The Executive Director will also be
responsible for publishing a regular newsletter for Association members and other
parties the association wishes to inform of major matters of interest to the
Association. In addition, the Executive Director shall be responsible for all
mailings and outreach efforts; to this end, the membership list and mailing
list will be kept up to date and made available upon request to all members of
the Association. The Executive Director will also be responsible for keeping
minutes of all board meetings and, as an ex‑officio member of all
standing committees, will also see that minutes are kept of these meetings.
The Executive Director shall also be
responsible for coordinating and arranging for all meetings of the Board of
Directors and standing committees, and shall have responsibility for
coordinating all arrangements for the Annual Meeting and any other public or
quasi‑public meetings of the Association.
ARTICLE
VIII
Duties
of Committees
Section 2.
Executive Committee
The Executive Committee shall act on behalf
of the Board of Directors to provide policy guidance and advice to the Executive
Director when it is impractical to call meetings of the entire Board of
Directors. The Executive Committee shall also be responsible for reviewing,
negotiating, and providing advice to the entire Board of Directors concerning
the Association's contract with the Executive Director and the Association's
lobbyist.
Section 2.
Finance Committee
The Finance Committee shall monitor the
financial situation of the Association and shall work closely with the
Executive Director and the Treasurer. A special task of the committee shall be
to monitor the fiscal condition of the association and recommend the dues
structure for the forthcoming year to the Board of Directors at each annual
meeting of the Association.
Section 3.
Audit Committee
The Audit Committee will closely observe
all financial transactions of the Association as well as the performance of the
Association on non‑financial matters. The audit committee shall advise
the Board of Directors when an outside audit employing the services of an
independent accounting firm is warranted.
Section 4.
Legislative Committee
The Legislative Committee will work with
the Executive Director in establishing the Association's annual legislative
program and in promoting that program with elected officials.
Section 5.
Other Committees
The duties of other committees shall be
prescribed by, or approved by, the Board of Directors.
ARTICLE
IX
Meetings
Section 1.
Annual Meeting
The annual meeting of this Association
shall be held on the date at the time and place to be fixed by the Board of
Directors.
Section 2.
Special Meetings
Special meetings of Association members may
also be held at such time as fixed by the Board of Directors, provided that not
less than ten (10) days notice shall be given to each members of any such
special meeting. Special Meetings of the Board of Directors may be held upon
call of the President or the Executive Director, or shall be called upon the
written request of at least fifty percent (50%) of the members of the Board of
Directors, on not less than seventy‑two (72) hours notice.
Section 3.
Regular Meetings
The Board of Directors shall hold four (4)

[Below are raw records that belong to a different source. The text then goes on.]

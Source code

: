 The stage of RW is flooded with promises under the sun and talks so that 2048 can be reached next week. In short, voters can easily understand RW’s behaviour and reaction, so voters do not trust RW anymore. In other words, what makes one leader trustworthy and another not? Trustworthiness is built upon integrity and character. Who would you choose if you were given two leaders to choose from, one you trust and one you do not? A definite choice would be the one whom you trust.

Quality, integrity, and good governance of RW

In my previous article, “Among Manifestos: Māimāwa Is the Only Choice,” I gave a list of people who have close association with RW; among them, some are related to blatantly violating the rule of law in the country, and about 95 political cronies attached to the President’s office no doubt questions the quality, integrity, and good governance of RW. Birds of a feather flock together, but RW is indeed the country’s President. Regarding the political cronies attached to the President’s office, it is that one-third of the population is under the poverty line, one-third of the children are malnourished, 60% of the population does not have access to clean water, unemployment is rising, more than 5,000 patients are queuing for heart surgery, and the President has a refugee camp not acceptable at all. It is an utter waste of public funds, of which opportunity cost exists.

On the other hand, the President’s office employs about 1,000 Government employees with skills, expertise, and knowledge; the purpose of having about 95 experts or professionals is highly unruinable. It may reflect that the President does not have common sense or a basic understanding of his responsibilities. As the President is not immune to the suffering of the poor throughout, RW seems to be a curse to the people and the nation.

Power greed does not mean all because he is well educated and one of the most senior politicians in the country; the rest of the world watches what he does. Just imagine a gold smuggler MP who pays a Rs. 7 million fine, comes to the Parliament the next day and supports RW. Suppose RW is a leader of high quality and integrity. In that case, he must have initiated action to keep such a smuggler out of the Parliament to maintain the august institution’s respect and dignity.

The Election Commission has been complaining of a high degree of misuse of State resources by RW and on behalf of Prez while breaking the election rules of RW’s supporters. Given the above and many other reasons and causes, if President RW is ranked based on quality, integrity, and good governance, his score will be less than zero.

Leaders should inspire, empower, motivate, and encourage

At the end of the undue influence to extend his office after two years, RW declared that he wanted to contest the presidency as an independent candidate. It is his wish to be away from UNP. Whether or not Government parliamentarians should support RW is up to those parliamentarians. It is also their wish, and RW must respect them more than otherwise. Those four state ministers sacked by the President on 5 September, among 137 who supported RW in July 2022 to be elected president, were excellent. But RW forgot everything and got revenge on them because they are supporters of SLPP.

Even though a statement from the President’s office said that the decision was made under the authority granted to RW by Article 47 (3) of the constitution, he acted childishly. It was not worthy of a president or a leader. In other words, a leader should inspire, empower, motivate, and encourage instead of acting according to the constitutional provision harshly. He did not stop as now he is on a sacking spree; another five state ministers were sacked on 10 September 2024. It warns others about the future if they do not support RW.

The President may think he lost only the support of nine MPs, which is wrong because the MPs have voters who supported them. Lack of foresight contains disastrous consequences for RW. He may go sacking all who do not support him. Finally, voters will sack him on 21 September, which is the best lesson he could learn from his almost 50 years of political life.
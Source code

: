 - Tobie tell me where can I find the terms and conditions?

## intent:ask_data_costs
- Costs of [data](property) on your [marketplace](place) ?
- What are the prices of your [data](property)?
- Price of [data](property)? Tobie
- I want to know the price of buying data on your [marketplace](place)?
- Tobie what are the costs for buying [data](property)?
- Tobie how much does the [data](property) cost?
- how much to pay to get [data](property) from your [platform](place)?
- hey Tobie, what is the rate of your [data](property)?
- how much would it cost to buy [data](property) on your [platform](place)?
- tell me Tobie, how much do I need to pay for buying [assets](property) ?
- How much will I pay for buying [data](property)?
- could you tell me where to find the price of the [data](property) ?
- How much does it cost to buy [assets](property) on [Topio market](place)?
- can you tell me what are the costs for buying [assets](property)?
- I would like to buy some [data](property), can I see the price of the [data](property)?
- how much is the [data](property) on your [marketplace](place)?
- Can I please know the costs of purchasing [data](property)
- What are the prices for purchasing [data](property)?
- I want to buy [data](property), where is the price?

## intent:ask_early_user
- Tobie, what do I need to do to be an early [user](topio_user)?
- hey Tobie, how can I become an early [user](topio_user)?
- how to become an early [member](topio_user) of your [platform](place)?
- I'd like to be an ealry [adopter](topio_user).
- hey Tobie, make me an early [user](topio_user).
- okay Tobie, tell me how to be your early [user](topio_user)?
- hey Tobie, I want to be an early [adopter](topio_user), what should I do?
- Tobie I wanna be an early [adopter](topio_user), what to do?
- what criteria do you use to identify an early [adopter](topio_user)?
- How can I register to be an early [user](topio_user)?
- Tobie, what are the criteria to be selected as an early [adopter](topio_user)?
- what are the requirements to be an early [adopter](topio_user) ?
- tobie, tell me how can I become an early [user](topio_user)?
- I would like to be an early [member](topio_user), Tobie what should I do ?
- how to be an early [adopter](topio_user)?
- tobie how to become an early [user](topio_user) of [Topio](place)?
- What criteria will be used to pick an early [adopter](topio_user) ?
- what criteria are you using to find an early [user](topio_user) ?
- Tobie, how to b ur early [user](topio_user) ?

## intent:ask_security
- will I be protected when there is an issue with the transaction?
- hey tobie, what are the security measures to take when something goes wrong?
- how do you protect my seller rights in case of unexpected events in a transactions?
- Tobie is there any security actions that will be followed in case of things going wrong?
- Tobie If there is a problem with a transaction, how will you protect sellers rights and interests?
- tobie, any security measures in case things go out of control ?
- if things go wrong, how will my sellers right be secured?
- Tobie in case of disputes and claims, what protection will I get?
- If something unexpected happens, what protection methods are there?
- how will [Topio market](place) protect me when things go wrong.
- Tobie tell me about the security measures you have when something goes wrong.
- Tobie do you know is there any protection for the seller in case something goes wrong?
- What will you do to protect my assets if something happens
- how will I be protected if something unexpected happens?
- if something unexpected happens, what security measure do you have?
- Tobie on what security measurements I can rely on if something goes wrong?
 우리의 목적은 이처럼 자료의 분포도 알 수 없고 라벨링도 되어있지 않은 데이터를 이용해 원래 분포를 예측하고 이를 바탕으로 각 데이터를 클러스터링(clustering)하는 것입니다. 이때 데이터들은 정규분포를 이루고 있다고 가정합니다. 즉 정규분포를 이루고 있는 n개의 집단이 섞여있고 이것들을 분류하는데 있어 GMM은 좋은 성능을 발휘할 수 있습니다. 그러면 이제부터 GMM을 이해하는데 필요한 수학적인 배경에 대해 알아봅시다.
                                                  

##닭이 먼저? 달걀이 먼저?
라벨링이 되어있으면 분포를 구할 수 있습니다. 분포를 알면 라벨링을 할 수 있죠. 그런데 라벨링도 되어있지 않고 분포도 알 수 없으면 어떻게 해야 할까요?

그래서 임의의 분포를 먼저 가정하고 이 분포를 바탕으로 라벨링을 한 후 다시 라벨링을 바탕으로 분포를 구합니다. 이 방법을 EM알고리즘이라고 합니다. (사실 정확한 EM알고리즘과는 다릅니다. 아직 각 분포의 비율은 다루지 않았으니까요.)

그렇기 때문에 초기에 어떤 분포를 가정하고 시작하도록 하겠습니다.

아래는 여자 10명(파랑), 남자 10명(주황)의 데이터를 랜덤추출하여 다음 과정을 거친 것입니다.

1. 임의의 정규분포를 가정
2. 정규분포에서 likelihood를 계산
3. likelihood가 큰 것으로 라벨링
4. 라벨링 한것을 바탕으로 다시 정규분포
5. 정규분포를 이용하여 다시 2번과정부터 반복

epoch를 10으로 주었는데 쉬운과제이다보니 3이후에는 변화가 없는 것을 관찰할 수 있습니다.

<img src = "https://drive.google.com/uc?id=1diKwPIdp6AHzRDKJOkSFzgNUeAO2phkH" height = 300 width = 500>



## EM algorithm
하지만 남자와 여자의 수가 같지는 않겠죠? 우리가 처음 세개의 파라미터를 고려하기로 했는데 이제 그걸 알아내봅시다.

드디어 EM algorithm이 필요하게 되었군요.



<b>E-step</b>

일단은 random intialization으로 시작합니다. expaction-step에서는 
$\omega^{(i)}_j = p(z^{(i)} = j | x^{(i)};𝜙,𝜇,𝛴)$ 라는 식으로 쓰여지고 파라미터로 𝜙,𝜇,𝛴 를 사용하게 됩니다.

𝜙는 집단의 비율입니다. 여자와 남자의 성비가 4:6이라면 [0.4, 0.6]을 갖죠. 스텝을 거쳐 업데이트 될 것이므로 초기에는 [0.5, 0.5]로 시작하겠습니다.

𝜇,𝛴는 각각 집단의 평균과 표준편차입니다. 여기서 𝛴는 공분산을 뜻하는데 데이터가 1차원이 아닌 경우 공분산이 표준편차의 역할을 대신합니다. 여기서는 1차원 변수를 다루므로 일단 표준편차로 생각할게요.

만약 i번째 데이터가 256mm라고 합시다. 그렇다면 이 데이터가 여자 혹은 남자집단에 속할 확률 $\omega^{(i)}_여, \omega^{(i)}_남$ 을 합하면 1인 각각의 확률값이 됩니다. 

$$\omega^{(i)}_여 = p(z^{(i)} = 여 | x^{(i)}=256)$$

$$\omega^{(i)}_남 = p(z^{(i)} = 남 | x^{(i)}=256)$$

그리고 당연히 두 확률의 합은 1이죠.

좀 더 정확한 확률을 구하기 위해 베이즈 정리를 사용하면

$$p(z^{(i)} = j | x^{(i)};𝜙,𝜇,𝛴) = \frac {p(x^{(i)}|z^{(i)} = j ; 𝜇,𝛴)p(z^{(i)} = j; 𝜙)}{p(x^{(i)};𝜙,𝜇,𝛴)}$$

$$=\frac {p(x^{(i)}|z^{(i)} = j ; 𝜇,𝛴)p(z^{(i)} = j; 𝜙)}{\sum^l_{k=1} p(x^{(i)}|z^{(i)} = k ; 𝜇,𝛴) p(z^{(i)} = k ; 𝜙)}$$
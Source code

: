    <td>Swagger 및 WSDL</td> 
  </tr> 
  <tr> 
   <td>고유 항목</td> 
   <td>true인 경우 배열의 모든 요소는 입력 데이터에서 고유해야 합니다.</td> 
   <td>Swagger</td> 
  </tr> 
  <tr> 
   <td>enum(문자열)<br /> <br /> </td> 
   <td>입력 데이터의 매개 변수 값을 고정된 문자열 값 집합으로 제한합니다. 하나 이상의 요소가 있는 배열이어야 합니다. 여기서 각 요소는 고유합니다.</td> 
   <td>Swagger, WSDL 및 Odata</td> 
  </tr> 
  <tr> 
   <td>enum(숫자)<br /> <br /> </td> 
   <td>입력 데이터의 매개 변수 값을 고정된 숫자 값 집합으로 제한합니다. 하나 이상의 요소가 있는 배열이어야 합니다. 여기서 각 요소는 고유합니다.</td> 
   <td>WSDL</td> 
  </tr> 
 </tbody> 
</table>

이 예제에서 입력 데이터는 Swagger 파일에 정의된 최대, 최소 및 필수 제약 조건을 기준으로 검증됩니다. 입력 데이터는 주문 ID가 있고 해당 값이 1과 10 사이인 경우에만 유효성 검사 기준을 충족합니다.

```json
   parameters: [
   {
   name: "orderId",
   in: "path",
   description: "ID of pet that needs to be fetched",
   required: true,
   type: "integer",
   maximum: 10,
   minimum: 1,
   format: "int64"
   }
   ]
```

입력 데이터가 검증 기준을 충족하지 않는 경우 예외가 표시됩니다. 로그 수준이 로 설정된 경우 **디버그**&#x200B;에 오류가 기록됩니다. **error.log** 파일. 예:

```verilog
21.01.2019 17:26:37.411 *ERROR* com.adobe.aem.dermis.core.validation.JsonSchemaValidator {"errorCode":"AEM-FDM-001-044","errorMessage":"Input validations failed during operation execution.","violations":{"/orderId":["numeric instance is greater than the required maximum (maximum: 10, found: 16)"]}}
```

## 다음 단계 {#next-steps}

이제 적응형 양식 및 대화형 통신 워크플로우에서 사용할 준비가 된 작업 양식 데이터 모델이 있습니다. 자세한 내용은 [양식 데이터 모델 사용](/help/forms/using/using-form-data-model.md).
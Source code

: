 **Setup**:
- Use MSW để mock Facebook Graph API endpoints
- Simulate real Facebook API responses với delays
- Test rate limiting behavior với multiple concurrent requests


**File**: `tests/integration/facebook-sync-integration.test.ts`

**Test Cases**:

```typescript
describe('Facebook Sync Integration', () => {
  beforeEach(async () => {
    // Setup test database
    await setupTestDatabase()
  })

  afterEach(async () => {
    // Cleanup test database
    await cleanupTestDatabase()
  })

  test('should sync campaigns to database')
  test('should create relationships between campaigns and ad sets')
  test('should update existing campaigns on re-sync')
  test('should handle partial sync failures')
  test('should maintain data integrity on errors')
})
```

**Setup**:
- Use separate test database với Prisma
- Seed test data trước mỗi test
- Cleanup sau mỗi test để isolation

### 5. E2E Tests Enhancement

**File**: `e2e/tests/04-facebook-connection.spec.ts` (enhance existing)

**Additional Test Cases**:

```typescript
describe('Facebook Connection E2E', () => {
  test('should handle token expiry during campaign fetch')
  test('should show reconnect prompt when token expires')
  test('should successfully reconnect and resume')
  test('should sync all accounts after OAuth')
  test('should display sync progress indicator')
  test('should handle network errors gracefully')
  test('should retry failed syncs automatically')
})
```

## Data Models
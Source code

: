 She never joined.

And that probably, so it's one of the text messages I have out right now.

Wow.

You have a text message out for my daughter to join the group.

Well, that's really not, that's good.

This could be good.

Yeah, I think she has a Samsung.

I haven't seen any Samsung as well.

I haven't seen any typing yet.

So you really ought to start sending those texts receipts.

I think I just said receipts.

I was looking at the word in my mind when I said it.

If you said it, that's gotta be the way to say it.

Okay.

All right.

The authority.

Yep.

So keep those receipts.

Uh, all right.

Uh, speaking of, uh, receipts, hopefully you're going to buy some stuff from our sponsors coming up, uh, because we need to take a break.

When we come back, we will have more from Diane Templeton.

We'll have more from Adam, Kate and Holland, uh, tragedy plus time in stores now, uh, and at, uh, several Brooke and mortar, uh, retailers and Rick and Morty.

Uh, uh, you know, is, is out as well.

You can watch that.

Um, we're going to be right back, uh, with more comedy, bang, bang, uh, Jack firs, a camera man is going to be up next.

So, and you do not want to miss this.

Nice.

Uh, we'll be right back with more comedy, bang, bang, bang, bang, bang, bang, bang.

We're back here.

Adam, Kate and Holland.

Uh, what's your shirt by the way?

regular meetings each year, during or near the months of February, May, August
and November, on the call of the President or the Executive Director, with at
least ten (10) days prior notice.
ARTICLE
X
Amendments
Section 1.
By‑Laws
The by‑laws of the Association may be
adopted, amended or repealed at any meeting of the Board of Directors or at the
Annual Meeting by a majority vote of the General Membership, after notification
has been given to all members of the Association at least thirty (30) days
before this meeting.
ARTICLE
XI
Order
of Business
Section 1.
Order of Business
The order of business at each meeting of
the Board of Directors shall be:
Reading of the Minutes of the preceding
meeting
Reports of Officers
Reports of Committees
Unfinished business
New business
Discussion of topics of interest
Adjournment
ARTICLE
XII
Suspension
and Expulsion
Section 1.
Members
The Board of Directors, shall have the
power by majority vote, to expel, or suspend, for cause, any of its members.
ARTICLE
XIII
Rules
of Order
Section 1.
Rules of Order
Roberts Rules of Order shall be the
Parliamentary authority of this Association.